Inoltre, la ricomposizione delle forze politiche non appartiene solo
all’Italia. Ad eccezione dell’Inghilterra, a causa delle
specificità del suo sistema elettorale, nella maggior parte degli
altri paesi europei né la destra né la sinistra possono vincere le
elezioni da sole: esse vanno quindi alla ricerca di alleanze,
aggiustano costantemente le loro strategie e modificano i loro
programmi”.
Ma il punto chiave del ragionamento di Lazar, che deve a mio avviso
essere preso oggi in considerazione da tutti, e soprattutto dagli
avversari di Berlusconi, specie da coloro che desiderano impedirgli
di vincere anche le future elezioni, è quello che “il faut
raison garder”, bisogna mantenere la testa sulle spalle,
mantenere la calma, e il senso di misura nei giudizi.

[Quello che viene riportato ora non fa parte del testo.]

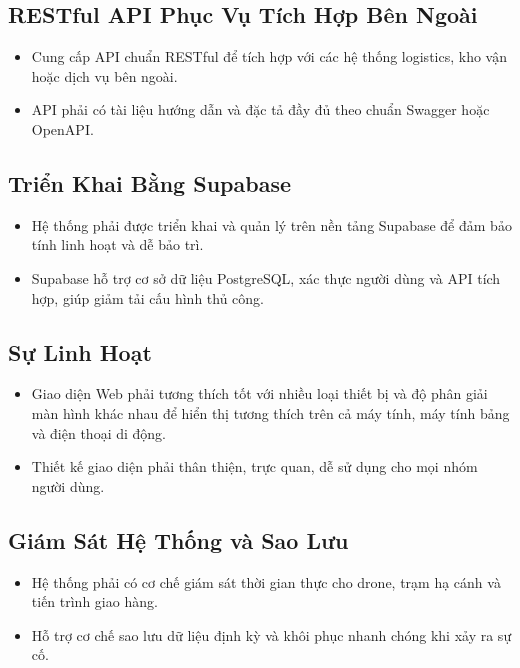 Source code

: \subsection{RESTful API Phục Vụ Tích Hợp Bên Ngoài}
\begin{itemize}
  \item Cung cấp API chuẩn RESTful để tích hợp với các hệ thống logistics, kho vận hoặc dịch vụ bên ngoài.
  \item API phải có tài liệu hướng dẫn và đặc tả đầy đủ theo chuẩn Swagger hoặc OpenAPI.
\end{itemize}

\subsection{Triển Khai Bằng Supabase}
\begin{itemize}
  \item Hệ thống phải được triển khai và quản lý trên nền tảng Supabase để đảm bảo tính linh hoạt và dễ bảo trì.
  \item Supabase hỗ trợ cơ sở dữ liệu PostgreSQL, xác thực người dùng và API tích hợp, giúp giảm tải cấu hình thủ công.
\end{itemize}

\subsection{Sự Linh Hoạt}
\begin{itemize}
  \item Giao diện Web phải tương thích tốt với nhiều loại thiết bị và độ phân giải màn hình khác nhau để hiển thị tương thích trên cả máy tính, máy tính bảng và điện thoại di động.
  \item Thiết kế giao diện phải thân thiện, trực quan, dễ sử dụng cho mọi nhóm người dùng.
\end{itemize}

\subsection{Giám Sát Hệ Thống và Sao Lưu}
\begin{itemize}
  \item Hệ thống phải có cơ chế giám sát thời gian thực cho drone, trạm hạ cánh và tiến trình giao hàng.
  \item Hỗ trợ cơ chế sao lưu dữ liệu định kỳ và khôi phục nhanh chóng khi xảy ra sự cố.
\end{itemize}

Questo
significa che “si commetterebbe un grave errore” a parlare di
“un paese in via di fascistizzazione”. Questi eccessi portano l’analisi
un po’ troppo lontano dalla realtà, radicalizzano e fissano
qualcosa che è ancora fluido, e spingono sul terreno di
contrapposizioni generiche, verbalmente estreme, che impediscono di
mettere a fuoco i pericoli effettivi, che ci sono, per la democrazia
italiana.
“Certo, Berlusconi è portatore di derive preoccupanti, - dice
Lazar - soprattutto in assenza di un’opposizione credibile”, con
il suo conflitto d’interessi e la minaccia di un monopolio
televisivo realmente asfissiante. Non sono neppure difficili da
riconoscere le inclinazioni populiste e affaristiche del suo modo di
intendere la politica.
Ma - questo il punto fondamentale - del messaggio di Marc Lazar che
merita di essere raccolto da parte del centrosinistra italiano e dei
suoi intellettuali, quelli che sono andati a Parigi come quelli che
non ci sono andati: non è affatto garantito che radicalizzare,
estremizzare la risposta del centrosinistra dia luogo a esiti
vittoriosi. Anzi, è altamente probabile il contrario.